=== Supplied material ===
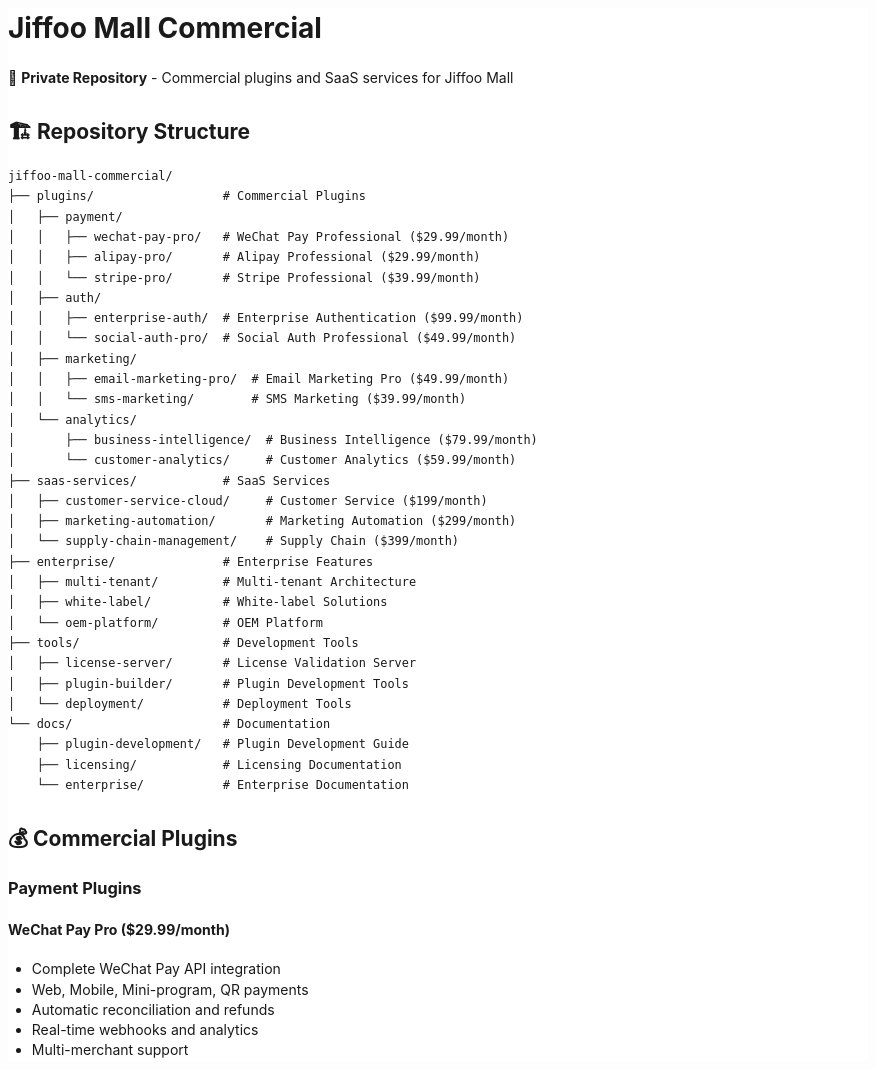 # Jiffoo Mall Commercial

🔐 **Private Repository** - Commercial plugins and SaaS services for Jiffoo Mall

## 🏗️ Repository Structure

```
jiffoo-mall-commercial/
├── plugins/                  # Commercial Plugins
│   ├── payment/
│   │   ├── wechat-pay-pro/   # WeChat Pay Professional ($29.99/month)
│   │   ├── alipay-pro/       # Alipay Professional ($29.99/month)
│   │   └── stripe-pro/       # Stripe Professional ($39.99/month)
│   ├── auth/
│   │   ├── enterprise-auth/  # Enterprise Authentication ($99.99/month)
│   │   └── social-auth-pro/  # Social Auth Professional ($49.99/month)
│   ├── marketing/
│   │   ├── email-marketing-pro/  # Email Marketing Pro ($49.99/month)
│   │   └── sms-marketing/        # SMS Marketing ($39.99/month)
│   └── analytics/
│       ├── business-intelligence/  # Business Intelligence ($79.99/month)
│       └── customer-analytics/     # Customer Analytics ($59.99/month)
├── saas-services/            # SaaS Services
│   ├── customer-service-cloud/     # Customer Service ($199/month)
│   ├── marketing-automation/       # Marketing Automation ($299/month)
│   └── supply-chain-management/    # Supply Chain ($399/month)
├── enterprise/               # Enterprise Features
│   ├── multi-tenant/         # Multi-tenant Architecture
│   ├── white-label/          # White-label Solutions
│   └── oem-platform/         # OEM Platform
├── tools/                    # Development Tools
│   ├── license-server/       # License Validation Server
│   ├── plugin-builder/       # Plugin Development Tools
│   └── deployment/           # Deployment Tools
└── docs/                     # Documentation
    ├── plugin-development/   # Plugin Development Guide
    ├── licensing/            # Licensing Documentation
    └── enterprise/           # Enterprise Documentation
```

## 💰 Commercial Plugins

### Payment Plugins

#### WeChat Pay Pro ($29.99/month)
- Complete WeChat Pay API integration
- Web, Mobile, Mini-program, QR payments
- Automatic reconciliation and refunds
- Real-time webhooks and analytics
- Multi-merchant support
===
- What is expected:
Every line above that holds the string "Enterprise" should be copied out.

- Solved problem:
│   │   ├── enterprise-auth/  # Enterprise Authentication ($99.99/month)
├── enterprise/               # Enterprise Features
    └── enterprise/           # Enterprise Documentation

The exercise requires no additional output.